Aim of the task
Go through the listing that follows and report the number of lines with the string "null" in them, nothing more.

# # #

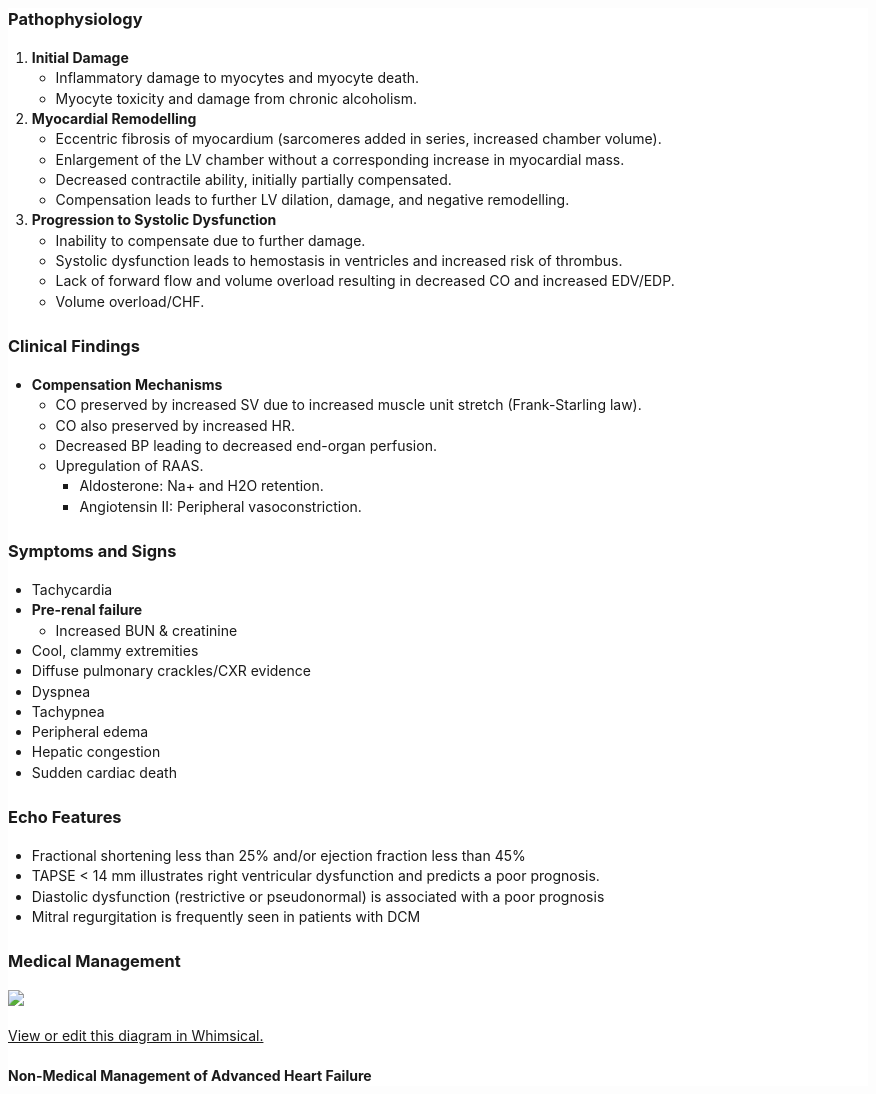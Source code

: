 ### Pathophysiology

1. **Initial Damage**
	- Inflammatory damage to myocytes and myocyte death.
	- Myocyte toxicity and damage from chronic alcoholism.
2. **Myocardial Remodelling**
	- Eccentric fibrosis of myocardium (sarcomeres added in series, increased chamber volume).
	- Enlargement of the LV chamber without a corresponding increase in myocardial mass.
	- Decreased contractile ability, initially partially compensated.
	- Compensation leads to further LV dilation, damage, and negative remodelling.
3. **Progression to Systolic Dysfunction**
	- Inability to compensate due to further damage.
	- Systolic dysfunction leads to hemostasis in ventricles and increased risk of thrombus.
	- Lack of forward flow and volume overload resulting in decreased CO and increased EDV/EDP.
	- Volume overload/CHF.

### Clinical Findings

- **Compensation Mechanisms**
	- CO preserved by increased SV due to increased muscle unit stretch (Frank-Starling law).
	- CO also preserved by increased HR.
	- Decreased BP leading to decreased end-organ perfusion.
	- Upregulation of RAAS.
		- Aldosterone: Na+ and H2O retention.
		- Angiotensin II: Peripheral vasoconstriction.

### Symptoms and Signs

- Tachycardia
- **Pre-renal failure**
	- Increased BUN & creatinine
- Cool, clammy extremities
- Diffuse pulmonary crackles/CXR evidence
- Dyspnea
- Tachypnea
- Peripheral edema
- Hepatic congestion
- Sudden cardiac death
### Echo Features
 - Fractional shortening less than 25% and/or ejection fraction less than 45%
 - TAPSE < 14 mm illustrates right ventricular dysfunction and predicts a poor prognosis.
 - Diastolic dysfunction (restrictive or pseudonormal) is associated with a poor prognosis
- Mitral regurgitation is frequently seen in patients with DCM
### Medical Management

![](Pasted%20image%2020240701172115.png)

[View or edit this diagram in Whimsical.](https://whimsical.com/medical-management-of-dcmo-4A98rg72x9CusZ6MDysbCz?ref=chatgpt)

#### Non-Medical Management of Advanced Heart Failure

# # #

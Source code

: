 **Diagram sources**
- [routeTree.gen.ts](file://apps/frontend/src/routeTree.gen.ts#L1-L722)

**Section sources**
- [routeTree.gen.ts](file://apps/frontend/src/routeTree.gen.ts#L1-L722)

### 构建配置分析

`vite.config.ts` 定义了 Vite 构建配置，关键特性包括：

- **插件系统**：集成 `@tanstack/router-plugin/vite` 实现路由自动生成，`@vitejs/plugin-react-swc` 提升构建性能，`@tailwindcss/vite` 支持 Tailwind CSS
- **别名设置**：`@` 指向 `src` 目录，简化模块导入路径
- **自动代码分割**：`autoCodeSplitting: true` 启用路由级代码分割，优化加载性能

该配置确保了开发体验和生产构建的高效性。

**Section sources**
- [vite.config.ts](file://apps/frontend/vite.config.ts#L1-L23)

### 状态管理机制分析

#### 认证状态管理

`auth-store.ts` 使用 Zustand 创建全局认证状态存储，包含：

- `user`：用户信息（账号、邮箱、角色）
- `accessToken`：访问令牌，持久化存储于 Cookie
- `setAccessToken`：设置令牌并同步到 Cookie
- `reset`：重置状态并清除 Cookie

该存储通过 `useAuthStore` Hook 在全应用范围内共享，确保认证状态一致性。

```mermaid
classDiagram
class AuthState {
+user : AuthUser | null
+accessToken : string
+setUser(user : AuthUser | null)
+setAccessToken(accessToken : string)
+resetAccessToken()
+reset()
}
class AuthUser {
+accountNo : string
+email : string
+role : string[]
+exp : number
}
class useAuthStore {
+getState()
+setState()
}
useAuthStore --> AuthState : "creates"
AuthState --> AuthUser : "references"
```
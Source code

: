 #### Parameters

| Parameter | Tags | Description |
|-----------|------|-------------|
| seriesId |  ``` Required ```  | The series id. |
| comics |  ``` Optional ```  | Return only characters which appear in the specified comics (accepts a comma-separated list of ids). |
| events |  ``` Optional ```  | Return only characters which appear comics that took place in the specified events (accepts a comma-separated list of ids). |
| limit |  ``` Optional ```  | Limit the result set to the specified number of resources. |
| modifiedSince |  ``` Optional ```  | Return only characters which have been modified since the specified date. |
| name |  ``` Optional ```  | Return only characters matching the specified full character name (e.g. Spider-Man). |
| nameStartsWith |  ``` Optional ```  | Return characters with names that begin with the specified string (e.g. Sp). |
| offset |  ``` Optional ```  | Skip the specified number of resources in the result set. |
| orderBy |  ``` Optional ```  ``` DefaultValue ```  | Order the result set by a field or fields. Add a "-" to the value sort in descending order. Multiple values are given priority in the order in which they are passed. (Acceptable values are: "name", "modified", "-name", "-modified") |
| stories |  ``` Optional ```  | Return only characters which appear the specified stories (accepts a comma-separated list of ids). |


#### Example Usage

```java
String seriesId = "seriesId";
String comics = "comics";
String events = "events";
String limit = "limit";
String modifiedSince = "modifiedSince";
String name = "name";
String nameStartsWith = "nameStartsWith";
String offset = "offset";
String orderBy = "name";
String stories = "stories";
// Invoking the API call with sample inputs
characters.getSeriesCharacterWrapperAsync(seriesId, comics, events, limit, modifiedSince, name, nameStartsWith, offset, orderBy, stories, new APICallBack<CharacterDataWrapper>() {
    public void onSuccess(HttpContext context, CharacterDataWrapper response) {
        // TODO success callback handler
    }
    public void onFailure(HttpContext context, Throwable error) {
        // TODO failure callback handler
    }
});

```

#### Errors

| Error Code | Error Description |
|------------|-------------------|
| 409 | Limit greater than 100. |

# # #

Task solution
2